Wednesday, May 11, 2011

Losses cause scare in Texas refinery

Wednesday, May 11, 2011

TEXAS CITY, Texas - people of this Township oil on the Gulf of Mexico were to forced operations in several locations remain disturbed in their homes Tuesday after power outages and a brief fire caused refinery a BP PLC notorious for an explosion in the year 2005, the 15 workers killed.


Emergency Management asked officials for fear of possible harmful emissions to stay inside inhabitants in the city and turn their air conditioning Monday lost after power to the BP site at about 11 am was and a petrochemical plant owned by Dow Chemical.


TXCITYSUB


Associated press flares a BP plant in Texas City, Texas burn late Monday. Failures beat two other oil refineries in the city.


The order was within remain on 3 hours Tuesday after the fire at BP crude oil distillation plant without any injuries put out was abolished. But officials acknowledged that two other refineries had no electricity and again the "shelter in place" recommendation as a precaution. The order was finally high noon Tuesday when power was restored, said Bruce Clawson, Texas City Director of emergency management.
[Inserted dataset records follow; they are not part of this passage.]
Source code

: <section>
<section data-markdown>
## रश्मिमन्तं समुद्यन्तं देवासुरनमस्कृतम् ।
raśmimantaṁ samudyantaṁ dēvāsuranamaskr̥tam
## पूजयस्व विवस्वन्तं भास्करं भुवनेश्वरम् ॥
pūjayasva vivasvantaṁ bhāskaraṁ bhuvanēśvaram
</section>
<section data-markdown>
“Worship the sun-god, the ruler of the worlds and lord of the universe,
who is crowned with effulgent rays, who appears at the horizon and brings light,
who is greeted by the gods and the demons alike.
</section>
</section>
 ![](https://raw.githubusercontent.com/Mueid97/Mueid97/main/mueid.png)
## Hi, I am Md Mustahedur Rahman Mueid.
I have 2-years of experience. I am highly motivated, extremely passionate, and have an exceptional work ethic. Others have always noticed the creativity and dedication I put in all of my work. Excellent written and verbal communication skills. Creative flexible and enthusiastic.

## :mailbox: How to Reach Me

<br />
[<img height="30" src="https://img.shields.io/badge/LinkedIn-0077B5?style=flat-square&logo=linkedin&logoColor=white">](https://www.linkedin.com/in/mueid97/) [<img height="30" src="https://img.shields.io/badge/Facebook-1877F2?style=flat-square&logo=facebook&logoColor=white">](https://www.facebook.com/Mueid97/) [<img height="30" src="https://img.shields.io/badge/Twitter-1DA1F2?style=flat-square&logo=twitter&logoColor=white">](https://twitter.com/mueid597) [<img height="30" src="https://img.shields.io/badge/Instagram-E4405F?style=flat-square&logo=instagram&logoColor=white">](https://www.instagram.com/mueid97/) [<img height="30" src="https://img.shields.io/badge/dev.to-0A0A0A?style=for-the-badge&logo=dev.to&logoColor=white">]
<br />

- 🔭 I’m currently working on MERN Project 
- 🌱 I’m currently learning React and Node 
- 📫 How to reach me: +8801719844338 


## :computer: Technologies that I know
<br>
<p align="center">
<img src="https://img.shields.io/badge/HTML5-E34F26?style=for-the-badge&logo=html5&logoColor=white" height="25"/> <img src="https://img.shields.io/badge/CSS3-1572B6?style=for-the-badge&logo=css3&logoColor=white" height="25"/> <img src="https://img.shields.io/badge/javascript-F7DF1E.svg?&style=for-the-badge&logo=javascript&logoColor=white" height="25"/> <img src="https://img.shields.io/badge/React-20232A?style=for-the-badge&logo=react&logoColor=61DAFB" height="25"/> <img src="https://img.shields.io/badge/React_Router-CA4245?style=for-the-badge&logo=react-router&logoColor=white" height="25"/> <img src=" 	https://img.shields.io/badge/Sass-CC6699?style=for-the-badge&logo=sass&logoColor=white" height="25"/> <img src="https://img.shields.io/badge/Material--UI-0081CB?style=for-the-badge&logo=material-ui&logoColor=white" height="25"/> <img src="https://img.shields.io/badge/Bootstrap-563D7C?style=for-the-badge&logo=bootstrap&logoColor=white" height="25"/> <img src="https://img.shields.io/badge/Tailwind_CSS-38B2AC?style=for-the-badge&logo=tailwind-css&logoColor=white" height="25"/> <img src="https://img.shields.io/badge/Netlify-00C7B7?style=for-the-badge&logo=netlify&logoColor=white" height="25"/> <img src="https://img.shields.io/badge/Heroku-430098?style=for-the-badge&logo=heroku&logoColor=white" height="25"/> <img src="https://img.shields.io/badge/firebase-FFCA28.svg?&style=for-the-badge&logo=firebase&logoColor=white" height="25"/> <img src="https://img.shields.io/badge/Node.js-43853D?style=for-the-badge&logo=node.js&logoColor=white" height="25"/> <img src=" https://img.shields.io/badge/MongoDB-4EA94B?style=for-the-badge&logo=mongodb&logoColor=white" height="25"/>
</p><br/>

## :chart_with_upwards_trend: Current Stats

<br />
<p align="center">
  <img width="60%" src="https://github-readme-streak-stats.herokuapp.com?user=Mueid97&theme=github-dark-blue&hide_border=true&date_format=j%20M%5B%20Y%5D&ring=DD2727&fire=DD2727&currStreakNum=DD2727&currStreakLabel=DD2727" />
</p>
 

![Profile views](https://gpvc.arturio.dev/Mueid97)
Texas City, an industrial suburb of Houston, with a population of about 50,000, contains one of the largest concentrations of refineries and petrochemical plants in the world. As residents and workers their normal routine, company again and local officials were still sorting exactly like the fire broke out, and why the plants lost power.


The smell of sulfur awoke late Monday night, Fabian Irish. It was so strong, the 29-year old said it was "like a person of a latrine kicked." Mr Irish and his girlfriend, Pam Stinson, then heard a series of "Boom." Out of their House, just a few blocks north of the BP refinery, you saw that flares had set the sky on fire by the chimneys. "My whole backyard was orange," said Mrs Stinson.


Texas New Mexico power co., which operates the power line, which is in Texas City, said four separate problems Monday night in his customer equipment and an early Tuesday morning in their own facilities occurred. Caused, that makes you lost in a refinery owned by Valero Energy Corp.


TNMP blame lack of rain for the problem in its own equipment, say instead that a mixture of food grade salt and pollution, which have usually washed would accumulate on electrical equipment had.


"April has been extremely dry, which led to this construction" spokeswoman Cathy Garber said in an e-Mail. "High humidity combined with the establishment of residue, appears late in the night and this morning, the error raised have."


The other failures found in equipment include the refineries and industrial plants, according to TNMP and State authorities. TNMP said it knew exactly what causes these failures, which happens when the refineries owned by BP and Marathon Oil Corp., and the Dow Chemical plant. The company said that they were investigated the cause of the failures. Dow said it had created "no reason to believe" them on the site.


Terry Hadley, spokesman for the public utilities Commission of Texas, said that "chemical gunk on insulators" on TNMP and refinery owned equipment is something the utilities manage sprayers, if there not enough rain. Isolators keep energy flowing lines, but lines can error, if enough debris to an alternative path for electricity to provide.


BP Texas City refinery is the third largest in the country. The 2005 explosion it injured 170 people in addition to the worker deaths. Amanda wrote, a Texas native, who can see the refinery of their house spent Monday night their children comfort by the sounds of the refinery, fear were city.


"It was bad enough that my children all night, when the refineries that were questions to blow up," she said.